[Rendered images with source text]

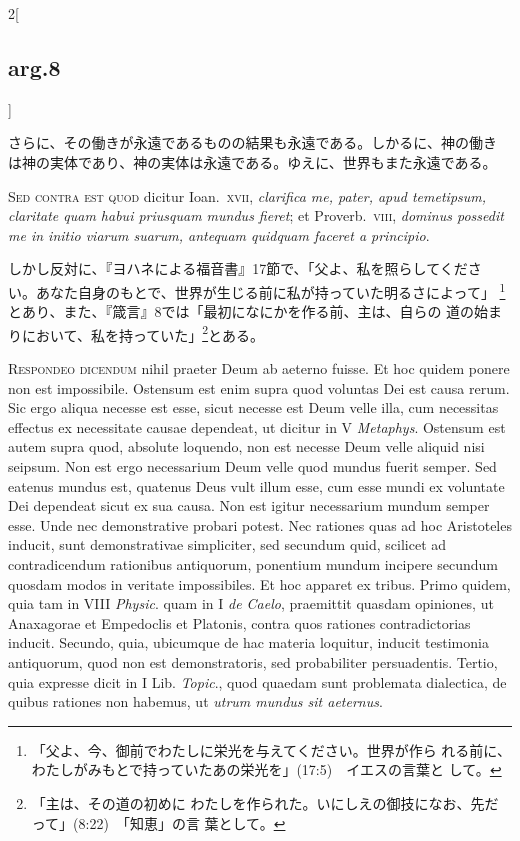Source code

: \documentclass[paper=a4paper,fontsize=10pt,jafontsize=9pt,titlepage]{jlreq}
\begin{document}
\begin{paracol}{2}[\subsection{arg.8}]
\switchcolumn


さらに、その働きが永遠であるものの結果も永遠である。しかるに、神の働き
は神の実体であり、神の実体は永遠である。ゆえに、世界もまた永遠である。


\switchcolumn*[\subsection{s.c.}]


{\scshape Sed contra est quod} dicitur Ioan.~{\scshape xvii}, {\itshape clarifica me,
 pater, apud temetipsum, claritate quam habui priusquam mundus fieret};
 et Proverb.~{\scshape viii}, {\itshape dominus possedit me in initio viarum
 suarum, antequam quidquam faceret a principio}.


\switchcolumn


しかし反対に、『ヨハネによる福音書』17節で、「父よ、私を照らしてくださ
い。あなた自身のもとで、世界が生じる前に私が持っていた明るさによって」
\footnote {「父よ、今、御前でわたしに栄光を与えてください。世界が作ら
れる前に、わたしがみもとで持っていたあの栄光を」(17:5)　イエスの言葉と
して。}とあり、また、『箴言』8では「最初になにかを作る前、主は、自らの
道の始まりにおいて、私を持っていた」\footnote {「主は、その道の初めに
わたしを作られた。いにしえの御技になお、先だって」(8:22)　「知恵」の言
葉として。}とある。




{\scshape Respondeo dicendum} nihil praeter Deum ab aeterno fuisse. Et hoc
 quidem ponere non est impossibile. Ostensum est enim supra quod
 voluntas Dei est causa rerum. Sic ergo aliqua necesse est esse, sicut
 necesse est Deum velle illa, cum necessitas effectus ex necessitate
 causae dependeat, ut dicitur in V {\itshape Metaphys}. Ostensum est autem
 supra quod, absolute loquendo, non est necesse Deum velle aliquid nisi
 seipsum. Non est ergo necessarium Deum velle quod mundus fuerit
 semper. Sed eatenus mundus est, quatenus Deus vult illum esse, cum esse
 mundi ex voluntate Dei dependeat sicut ex sua causa. Non est igitur
 necessarium mundum semper esse. Unde nec demonstrative probari
 potest. Nec rationes quas ad hoc Aristoteles inducit, sunt
 demonstrativae simpliciter, sed secundum quid, scilicet ad
 contradicendum rationibus antiquorum, ponentium mundum incipere
 secundum quosdam modos in veritate impossibiles. Et hoc apparet ex
 tribus. Primo quidem, quia tam in VIII {\itshape Physic}. quam in I {\itshape de
 Caelo}, praemittit quasdam opiniones, ut Anaxagorae et Empedoclis et
 Platonis, contra quos rationes contradictorias inducit. Secundo, quia,
 ubicumque de hac materia loquitur, inducit testimonia antiquorum, quod
 non est demonstratoris, sed probabiliter persuadentis. Tertio, quia
 expresse dicit in I Lib. {\itshape Topic}., quod quaedam sunt problemata
 dialectica, de quibus rationes non habemus, ut {\itshape utrum mundus sit
 aeternus}.



\end{paracol}
\end{document}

▶ _TASK OBJECTIVE_:
Nothing but the lines above from the one containing "さらに、その働きが永遠であるものの結果も永遠である。しかるに、神の働き" through the one containing "necessarium mundum semper" should appear in the answer, each repeated exactly.

▶ _PROBLEM SOLUTION_:
さらに、その働きが永遠であるものの結果も永遠である。しかるに、神の働き
は神の実体であり、神の実体は永遠である。ゆえに、世界もまた永遠である。


\switchcolumn*[\subsection{s.c.}]


{\scshape Sed contra est quod} dicitur Ioan.~{\scshape xvii}, {\itshape clarifica me,
 pater, apud temetipsum, claritate quam habui priusquam mundus fieret};
 et Proverb.~{\scshape viii}, {\itshape dominus possedit me in initio viarum
 suarum, antequam quidquam faceret a principio}.


\switchcolumn


しかし反対に、『ヨハネによる福音書』17節で、「父よ、私を照らしてくださ
い。あなた自身のもとで、世界が生じる前に私が持っていた明るさによって」
\footnote {「父よ、今、御前でわたしに栄光を与えてください。世界が作ら
れる前に、わたしがみもとで持っていたあの栄光を」(17:5)　イエスの言葉と
して。}とあり、また、『箴言』8では「最初になにかを作る前、主は、自らの
道の始まりにおいて、私を持っていた」\footnote {「主は、その道の初めに
わたしを作られた。いにしえの御技になお、先だって」(8:22)　「知恵」の言
葉として。}とある。




{\scshape Respondeo dicendum} nihil praeter Deum ab aeterno fuisse. Et hoc
 quidem ponere non est impossibile. Ostensum est enim supra quod
 voluntas Dei est causa rerum. Sic ergo aliqua necesse est esse, sicut
 necesse est Deum velle illa, cum necessitas effectus ex necessitate
 causae dependeat, ut dicitur in V {\itshape Metaphys}. Ostensum est autem
 supra quod, absolute loquendo, non est necesse Deum velle aliquid nisi
 seipsum. Non est ergo necessarium Deum velle quod mundus fuerit
 semper. Sed eatenus mundus est, quatenus Deus vult illum esse, cum esse
 mundi ex voluntate Dei dependeat sicut ex sua causa. Non est igitur
 necessarium mundum semper esse. Unde nec demonstrative probari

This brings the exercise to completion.